You are viewing a plain text version of this content. The canonical link for it is here.

Posted to dev@calcite.apache.org by Vineet Garg <vg...@apache.org> on 2019/04/16 00:14:51 UTC

How to rewrite <>ANY subqueries

Hello folks,

I am currently stuck on a problem and I wonder if  the SQL folks here could
help me make progress.

There is a bug in CALCITE where subqueries with =ANY and <>ANY are
transformed incorrectly (CALCITE-2986
<https://issues.apache.org/jira/browse/CALCITE-2986>). I was able to figure
out the transformation for =ANY but I am unable to figure out how to
rewrite <>ANY clause.
I came across some sources online suggesting <>ANY could be rewritten using
EXISTS or NOT IN but I fail to see how. Using EXISTS will not work because
EXISTS only produce TRUE/FALSE but ANY requires three valued logic. NOT IN
is equivalent to column<>value1 AND column<>value2 but <>ANY is equivalent
to column<>value1 OR column<>value2 so I am not sure how these are
equivalent either.

There is some discussion on CALCITE-2986 regarding using LEFT OUTER JOIN,
SEMI JOIN or Nested loop join but I don't believe any of them will produce
correct semantics.

Does anyone know what is the correct rewrite for <>ANY?

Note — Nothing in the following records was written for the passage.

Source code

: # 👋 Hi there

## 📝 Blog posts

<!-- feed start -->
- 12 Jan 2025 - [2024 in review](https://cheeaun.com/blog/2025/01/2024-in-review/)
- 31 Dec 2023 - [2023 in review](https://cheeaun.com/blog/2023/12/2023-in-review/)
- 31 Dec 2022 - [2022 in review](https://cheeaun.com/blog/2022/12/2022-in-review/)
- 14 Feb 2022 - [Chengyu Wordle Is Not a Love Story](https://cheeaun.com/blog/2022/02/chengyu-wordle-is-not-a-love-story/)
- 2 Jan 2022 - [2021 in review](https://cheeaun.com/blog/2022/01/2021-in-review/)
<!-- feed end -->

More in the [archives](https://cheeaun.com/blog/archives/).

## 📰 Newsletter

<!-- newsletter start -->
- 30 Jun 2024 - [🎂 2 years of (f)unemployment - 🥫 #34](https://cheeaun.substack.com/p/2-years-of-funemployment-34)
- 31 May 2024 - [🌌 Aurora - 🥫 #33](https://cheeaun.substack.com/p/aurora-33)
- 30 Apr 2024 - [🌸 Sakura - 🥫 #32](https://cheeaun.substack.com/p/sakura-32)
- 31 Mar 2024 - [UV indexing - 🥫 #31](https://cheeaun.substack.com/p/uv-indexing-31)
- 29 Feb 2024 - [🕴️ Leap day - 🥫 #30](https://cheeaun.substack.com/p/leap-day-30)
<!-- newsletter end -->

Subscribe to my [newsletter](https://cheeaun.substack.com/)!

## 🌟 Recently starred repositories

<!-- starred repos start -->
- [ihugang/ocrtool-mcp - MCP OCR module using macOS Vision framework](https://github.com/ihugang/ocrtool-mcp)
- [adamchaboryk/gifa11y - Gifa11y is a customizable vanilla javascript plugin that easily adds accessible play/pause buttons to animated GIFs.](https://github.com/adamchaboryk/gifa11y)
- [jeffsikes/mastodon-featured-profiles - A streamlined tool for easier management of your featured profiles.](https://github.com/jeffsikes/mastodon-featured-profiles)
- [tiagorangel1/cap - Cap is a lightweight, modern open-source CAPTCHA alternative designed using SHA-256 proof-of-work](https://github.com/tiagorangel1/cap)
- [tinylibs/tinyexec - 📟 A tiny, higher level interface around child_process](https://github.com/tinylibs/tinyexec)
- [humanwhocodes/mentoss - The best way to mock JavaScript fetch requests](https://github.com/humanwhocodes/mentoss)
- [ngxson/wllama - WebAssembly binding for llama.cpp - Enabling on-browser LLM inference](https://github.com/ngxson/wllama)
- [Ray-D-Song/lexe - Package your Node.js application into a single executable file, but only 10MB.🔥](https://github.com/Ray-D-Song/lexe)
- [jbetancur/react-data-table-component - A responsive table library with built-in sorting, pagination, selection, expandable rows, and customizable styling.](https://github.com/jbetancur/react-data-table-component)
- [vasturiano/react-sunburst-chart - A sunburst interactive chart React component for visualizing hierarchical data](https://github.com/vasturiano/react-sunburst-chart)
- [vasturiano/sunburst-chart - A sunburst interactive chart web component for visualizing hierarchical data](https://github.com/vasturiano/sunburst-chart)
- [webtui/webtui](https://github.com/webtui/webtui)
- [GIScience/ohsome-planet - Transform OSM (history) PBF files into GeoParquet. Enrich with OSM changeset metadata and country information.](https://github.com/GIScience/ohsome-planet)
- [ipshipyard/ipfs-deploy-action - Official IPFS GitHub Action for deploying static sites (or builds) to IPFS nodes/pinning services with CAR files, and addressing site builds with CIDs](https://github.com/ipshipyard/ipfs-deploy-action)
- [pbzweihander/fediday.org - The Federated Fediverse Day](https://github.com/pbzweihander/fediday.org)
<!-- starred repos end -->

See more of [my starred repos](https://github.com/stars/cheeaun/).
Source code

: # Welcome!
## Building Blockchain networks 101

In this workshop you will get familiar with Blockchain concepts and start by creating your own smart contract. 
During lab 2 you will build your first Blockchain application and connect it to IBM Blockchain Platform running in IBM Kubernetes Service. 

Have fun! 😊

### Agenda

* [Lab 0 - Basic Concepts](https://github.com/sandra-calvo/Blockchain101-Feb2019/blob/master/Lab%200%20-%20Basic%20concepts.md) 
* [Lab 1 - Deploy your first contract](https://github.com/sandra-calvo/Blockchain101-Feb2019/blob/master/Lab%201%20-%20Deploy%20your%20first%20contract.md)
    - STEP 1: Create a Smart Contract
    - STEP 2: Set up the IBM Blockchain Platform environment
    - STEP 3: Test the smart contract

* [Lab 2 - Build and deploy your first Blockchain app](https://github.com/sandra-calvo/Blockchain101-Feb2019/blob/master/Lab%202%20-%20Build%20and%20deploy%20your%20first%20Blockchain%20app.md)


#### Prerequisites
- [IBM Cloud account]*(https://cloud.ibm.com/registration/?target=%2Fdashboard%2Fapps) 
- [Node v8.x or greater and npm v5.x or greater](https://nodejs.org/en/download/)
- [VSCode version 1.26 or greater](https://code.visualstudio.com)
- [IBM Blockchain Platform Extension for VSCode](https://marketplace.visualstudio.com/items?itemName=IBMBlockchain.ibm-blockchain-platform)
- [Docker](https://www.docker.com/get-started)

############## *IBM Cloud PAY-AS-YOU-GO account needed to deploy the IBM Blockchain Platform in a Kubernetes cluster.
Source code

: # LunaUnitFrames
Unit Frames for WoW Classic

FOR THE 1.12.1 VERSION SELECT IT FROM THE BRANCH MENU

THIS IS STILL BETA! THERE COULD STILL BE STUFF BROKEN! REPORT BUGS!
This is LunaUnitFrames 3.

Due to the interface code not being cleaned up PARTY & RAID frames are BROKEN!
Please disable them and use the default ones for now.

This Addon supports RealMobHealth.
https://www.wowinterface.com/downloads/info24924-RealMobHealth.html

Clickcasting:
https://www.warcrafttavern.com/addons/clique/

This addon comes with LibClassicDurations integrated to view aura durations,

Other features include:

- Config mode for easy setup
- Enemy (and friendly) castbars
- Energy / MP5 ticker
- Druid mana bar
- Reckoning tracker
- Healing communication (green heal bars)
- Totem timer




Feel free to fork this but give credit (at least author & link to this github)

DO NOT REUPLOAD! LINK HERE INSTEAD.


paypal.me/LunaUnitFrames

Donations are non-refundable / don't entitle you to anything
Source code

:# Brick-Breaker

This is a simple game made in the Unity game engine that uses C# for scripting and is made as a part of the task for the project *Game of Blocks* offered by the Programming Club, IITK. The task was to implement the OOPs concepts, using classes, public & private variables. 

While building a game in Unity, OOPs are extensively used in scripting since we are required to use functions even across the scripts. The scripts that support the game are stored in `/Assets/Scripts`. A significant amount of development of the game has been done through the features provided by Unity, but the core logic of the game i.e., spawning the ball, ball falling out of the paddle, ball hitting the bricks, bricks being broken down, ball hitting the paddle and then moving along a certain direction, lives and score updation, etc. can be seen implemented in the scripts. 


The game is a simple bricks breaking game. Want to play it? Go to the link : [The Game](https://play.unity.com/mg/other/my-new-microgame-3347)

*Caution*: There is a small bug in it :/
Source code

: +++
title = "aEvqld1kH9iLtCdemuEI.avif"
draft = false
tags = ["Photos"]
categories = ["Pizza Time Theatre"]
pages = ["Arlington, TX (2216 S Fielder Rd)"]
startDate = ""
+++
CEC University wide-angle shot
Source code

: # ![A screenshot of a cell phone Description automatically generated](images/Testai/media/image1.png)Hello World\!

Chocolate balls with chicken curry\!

P.S. Can someone review pull request to fix =ANY rewrite? - #1161
<https://github.com/apache/calcite/pull/1161>

Thanks,
Vineet Garg

Re: Re: How to rewrite <>ANY subqueries

Posted by Haisheng Yuan <h....@alibaba-inc.com>.

There are 2 kinds of subquery context, value context and filter context.
1. Value Context, e.g.
select R.i in (select T.i from T) from R;
2. Filter Context, e.g.
select * from R where R.i in (select T.i from T);

We are talking about subquery in value context here, for filter context it is quite
straightforward to rewrite into semi join or semi apply.

Let's generalize the value context subquery to <op> ANY () or <op> ALL (), e.g.
select (select T.i <op> ANY|ALL (select R.i from R)) from T;

For each tuple from T, we expect the subquery evaluation result to be one of the
following 3 values {TRUE, FALSE, NULL (UNKNOWN)}. This depends on the 
comparison result of T.i with all the qualifying tuples from R.

Let's first define the following:
A: set of comparison results of T.i <op> R.i
B: ANY subquery result
C: ALL subquery  result
D: count aggregate, the number of rows in the subquery that evaluate to NULL or true
E: sum aggregate, the number of rows in the subquery that evaluate to NULL

            A                      B             C            D           E 
------------------      --------     -------    ---------  ---------
  {}                             false         true           0        null
  {false}                     false         false          0        null
  {null}                       null           false           1         1
  {true}                       true          true            1         0
  {null, false}              null           false           1         1
  {null, true}               true           null             2        1
  {false, true}             true           false           1        0
  {null, false, true}      true          false            2        1

For example, for an = ANY subquery:
   - if T.i=1 and R.i = {1,2,3}, return TRUE
   - if T.i=1 and R.i = {2,3}, return FALSE
   - if T.i=1 and R.i = {2,3, NULL}, return NULL
   - if T.i=1 and R.i = {}, return FALSE
   - if T.i=1 and R.i = {NULL}, return NULL

We can decorrelate the correlated subquery as follows:
----------------------------------------------
Project (if (D = 0) then FALSE else if (D > E) then TRUE else NULL)
  +- GroupBy[T.i, rn], D=count(C0), E=sum(C1)
          +- Project (C1: case when (T.i <op> R.i) is null then 1 else 0 end)
                +- Left Outer Apply
                      +- Window (rn: row_number() over())
                       |      +- TableScan on T
                      +- Filter ((T.i <op> R.i) IS NOT FALSE)
                            +- Project (C0: constant(TRUE))
                                   +- TableScan on R
----------------------------------------------

For the Filter ((T.i <op> R.i) IS NOT FALSE), rather than Filter (T.i <op> R.i IS TRUE),
because we want the tuple from R even when T.i or R.i is NULL.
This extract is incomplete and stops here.